Rossford group says it has signatures to get TARTA issue on ballot

Mayor vows campaign to keep service in city

8/5/2013
BY CARL RYAN
BLADE STAFF WRITER
Rossford Mayor Neil MacKinnon said TARTA bus service is ‘too important for me to keep quiet.’ He said Rossford’s net costs for the service was a little more than $200,000 a year. ‘This is a no-brainer.’
Rossford Mayor Neil MacKinnon said TARTA bus service is ‘too important for me to keep quiet.’ He said Rossford’s net costs for the service was a little more than $200,000 a year. ‘This is a no-brainer.’

The citizens group that wants voters to decide whether Rossford should stay in the Toledo Area Regional Transit Authority appears to have collected enough signatures to place the issue on the November ballot, and Mayor Neil Mackinnon said he’ll wage a campaign to keep the city in TARTA.

The petition circulated by the group Citizens Choice collected more than 400 signatures on 12 petitions that it turned in to the city. To put the TARTA question on the ballot, 275 signatures of registered Rossford voters must be validated by the Wood County Board of Elections, but only after the city has held the petitions for public inspection for 10 days, said Debbie Hazard, the elections board’s deputy director.

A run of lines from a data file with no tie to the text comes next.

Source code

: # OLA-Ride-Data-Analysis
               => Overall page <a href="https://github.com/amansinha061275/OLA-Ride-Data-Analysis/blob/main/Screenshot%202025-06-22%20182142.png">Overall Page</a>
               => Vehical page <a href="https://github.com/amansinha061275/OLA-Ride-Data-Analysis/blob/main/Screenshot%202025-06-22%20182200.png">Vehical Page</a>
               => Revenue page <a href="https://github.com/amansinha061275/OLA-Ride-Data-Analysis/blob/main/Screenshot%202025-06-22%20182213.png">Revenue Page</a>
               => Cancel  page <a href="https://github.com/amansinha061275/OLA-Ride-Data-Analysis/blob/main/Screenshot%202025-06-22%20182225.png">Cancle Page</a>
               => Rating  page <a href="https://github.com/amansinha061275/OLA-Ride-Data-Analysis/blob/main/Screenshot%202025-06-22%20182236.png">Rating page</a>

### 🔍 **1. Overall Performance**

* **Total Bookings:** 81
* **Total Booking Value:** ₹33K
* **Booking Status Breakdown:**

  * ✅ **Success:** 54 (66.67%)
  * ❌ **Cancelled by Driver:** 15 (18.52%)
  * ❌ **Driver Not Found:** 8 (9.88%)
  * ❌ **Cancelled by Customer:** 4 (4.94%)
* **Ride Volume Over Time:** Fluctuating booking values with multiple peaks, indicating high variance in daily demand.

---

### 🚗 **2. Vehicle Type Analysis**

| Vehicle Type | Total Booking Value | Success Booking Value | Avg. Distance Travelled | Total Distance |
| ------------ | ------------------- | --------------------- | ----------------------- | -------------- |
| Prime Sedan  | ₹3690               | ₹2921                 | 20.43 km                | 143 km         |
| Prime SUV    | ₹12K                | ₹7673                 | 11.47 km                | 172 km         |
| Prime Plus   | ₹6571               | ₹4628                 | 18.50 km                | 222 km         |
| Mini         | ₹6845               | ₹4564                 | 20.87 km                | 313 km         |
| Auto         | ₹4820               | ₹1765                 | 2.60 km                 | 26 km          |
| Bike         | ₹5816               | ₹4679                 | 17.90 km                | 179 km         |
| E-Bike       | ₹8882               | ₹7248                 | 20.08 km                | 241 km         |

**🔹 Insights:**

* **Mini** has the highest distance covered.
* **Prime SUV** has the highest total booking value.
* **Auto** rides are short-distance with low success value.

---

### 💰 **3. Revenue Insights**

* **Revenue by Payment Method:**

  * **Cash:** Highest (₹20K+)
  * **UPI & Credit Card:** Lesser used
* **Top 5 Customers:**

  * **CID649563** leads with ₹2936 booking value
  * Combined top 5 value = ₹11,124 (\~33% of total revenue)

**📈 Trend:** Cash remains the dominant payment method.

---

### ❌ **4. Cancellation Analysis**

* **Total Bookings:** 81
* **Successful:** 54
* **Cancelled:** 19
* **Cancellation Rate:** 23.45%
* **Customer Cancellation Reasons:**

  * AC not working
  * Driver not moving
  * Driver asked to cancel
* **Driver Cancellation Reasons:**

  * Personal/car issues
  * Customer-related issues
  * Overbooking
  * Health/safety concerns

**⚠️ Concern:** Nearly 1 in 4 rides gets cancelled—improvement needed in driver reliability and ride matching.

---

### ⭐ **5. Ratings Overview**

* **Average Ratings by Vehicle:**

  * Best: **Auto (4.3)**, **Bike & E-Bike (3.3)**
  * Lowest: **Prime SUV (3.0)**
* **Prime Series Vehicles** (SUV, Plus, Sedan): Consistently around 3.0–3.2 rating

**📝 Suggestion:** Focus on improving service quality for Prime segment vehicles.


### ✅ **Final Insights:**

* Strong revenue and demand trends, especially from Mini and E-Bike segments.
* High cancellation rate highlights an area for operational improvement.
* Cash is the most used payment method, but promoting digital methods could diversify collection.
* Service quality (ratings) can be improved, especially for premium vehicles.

Mayor MacKinnon said he thinks withdrawing from TARTA would be a big mistake for Rossford, and he plans to make the case for why he believes the city needs public transit and the value TARTA provides.

“I think it’s too important for me to stay quiet,” he said. “Our two largest employers rely on it [TARTA] to get their employees to and from work. This is important for our economic development.”

Rossford Law Director Kevin Heban said the city must forward the petitions to the elections board no later than 4 p.m. Wednesday. He said the last Rossford initiative petition he could recall was circulated about 10 years ago in a bid to overturn a garbage-collection fee council had approved. The issue never qualified for the ballot.

Bob Densic, the Citizens Choice secretary, said the group’s goal was limited to getting the TARTA issue on the ballot. He said he’s confident there are more than enough signatures for that. “Once the word got out, this was not a challenge,” he said. “I probably hit 200 to 250 households and had maybe four people say no.”

While Citizens Choice takes no position on staying in TARTA, he said it was possible individual members could form splinter groups. Some Citizens Choice members are opposed to TARTA, some want to remain in the transit authority, and some want to negotiate new terms for bus service.

Council voted at its June 24 meeting to keep Rossford in TARTA, making its decision after months of study. The two members who dissented — Jerry Staczek and Chuck Duricek — did so on the grounds that the matter should be put to the voters.

Council’s TARTA committee found that the city’s net cost for TARTA service was a little more than $200,000 per year, and a contract with a private provider would cost twice that in the first year alone. TARTA service is funded by a 2.25-mill levy. The city’s outside public transit consultant told council Rossford was getting TARTA service at below cost.

Mr. MacKinnon said TARTA was a bargain. “If someone was offering this deal to us today, I think we’d be trying to get in TARTA rather than trying to get out. At a time when there's not a lot of money available and the grant process is so competitive, we get extra points when we apply for grants for roads and public transportation because we’re in TARTA. To me, this is a no-brainer.”